> EXCERPTED RECORDS
Start of Block

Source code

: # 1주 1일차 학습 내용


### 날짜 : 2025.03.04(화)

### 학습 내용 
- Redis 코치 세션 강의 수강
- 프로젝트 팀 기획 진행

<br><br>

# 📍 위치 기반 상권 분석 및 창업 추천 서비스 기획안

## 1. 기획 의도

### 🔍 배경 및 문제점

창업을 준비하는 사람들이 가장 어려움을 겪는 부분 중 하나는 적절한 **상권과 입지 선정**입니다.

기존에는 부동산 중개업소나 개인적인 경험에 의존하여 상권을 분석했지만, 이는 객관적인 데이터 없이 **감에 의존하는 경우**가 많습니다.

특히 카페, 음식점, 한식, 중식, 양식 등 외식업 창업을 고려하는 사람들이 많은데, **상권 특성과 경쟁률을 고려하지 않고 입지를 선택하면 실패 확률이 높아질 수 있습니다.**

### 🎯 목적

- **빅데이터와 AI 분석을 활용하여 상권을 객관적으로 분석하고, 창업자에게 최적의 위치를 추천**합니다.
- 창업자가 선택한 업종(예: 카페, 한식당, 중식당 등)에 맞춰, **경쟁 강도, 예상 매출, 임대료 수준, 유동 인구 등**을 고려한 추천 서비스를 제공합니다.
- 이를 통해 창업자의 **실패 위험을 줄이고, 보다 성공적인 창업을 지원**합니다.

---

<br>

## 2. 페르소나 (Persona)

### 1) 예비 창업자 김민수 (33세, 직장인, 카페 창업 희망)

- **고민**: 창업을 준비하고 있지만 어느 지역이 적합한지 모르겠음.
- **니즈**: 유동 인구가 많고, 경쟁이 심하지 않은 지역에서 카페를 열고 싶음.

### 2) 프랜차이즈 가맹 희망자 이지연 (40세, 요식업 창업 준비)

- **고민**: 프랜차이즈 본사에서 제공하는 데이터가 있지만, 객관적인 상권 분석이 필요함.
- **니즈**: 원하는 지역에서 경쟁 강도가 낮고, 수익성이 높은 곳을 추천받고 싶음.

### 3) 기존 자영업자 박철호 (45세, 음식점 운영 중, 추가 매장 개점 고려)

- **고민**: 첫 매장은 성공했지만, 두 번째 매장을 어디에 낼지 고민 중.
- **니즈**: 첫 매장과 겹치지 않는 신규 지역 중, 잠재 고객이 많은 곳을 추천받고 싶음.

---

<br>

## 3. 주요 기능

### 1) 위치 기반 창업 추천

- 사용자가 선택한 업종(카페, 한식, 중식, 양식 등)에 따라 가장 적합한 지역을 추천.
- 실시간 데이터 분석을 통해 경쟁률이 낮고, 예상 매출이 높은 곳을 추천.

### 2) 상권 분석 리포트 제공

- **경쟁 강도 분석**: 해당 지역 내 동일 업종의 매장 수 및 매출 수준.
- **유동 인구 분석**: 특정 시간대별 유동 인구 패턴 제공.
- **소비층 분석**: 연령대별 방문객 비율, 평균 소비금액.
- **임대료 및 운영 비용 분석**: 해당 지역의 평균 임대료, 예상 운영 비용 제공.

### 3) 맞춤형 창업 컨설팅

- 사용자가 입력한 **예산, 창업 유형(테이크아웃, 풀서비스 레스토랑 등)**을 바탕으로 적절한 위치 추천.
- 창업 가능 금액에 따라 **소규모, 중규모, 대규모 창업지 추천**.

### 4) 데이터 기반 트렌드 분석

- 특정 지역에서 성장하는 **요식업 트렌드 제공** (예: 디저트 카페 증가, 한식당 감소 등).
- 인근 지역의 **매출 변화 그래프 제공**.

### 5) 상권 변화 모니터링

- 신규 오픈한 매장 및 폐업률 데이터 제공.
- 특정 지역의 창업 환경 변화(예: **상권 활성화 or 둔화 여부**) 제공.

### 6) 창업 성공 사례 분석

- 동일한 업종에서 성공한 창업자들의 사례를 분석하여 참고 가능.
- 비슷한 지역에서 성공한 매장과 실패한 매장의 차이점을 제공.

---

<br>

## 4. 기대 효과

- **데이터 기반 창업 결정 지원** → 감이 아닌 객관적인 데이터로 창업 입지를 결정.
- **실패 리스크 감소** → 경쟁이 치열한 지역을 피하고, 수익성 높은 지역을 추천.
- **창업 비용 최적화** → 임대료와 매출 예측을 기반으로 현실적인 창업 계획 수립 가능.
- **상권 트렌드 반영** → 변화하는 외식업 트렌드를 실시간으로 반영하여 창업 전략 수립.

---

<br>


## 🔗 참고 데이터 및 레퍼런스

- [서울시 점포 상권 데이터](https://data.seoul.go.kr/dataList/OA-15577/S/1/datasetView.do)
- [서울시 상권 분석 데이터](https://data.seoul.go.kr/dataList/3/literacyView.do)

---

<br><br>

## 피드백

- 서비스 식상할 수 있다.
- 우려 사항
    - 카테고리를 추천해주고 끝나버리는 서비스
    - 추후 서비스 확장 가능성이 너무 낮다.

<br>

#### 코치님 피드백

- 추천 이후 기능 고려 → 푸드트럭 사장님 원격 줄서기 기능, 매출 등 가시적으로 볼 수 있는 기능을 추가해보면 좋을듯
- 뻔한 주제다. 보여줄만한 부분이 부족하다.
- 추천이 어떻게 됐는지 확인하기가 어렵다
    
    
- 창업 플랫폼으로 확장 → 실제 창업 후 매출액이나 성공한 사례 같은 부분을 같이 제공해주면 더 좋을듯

End of Block

> WORK REQUEST
Gather all lines from the records above in which "프랜차이즈" appears.

> THE ANSWER
### 2) 프랜차이즈 가맹 희망자 이지연 (40세, 요식업 창업 준비)
- **고민**: 프랜차이즈 본사에서 제공하는 데이터가 있지만, 객관적인 상권 분석이 필요함.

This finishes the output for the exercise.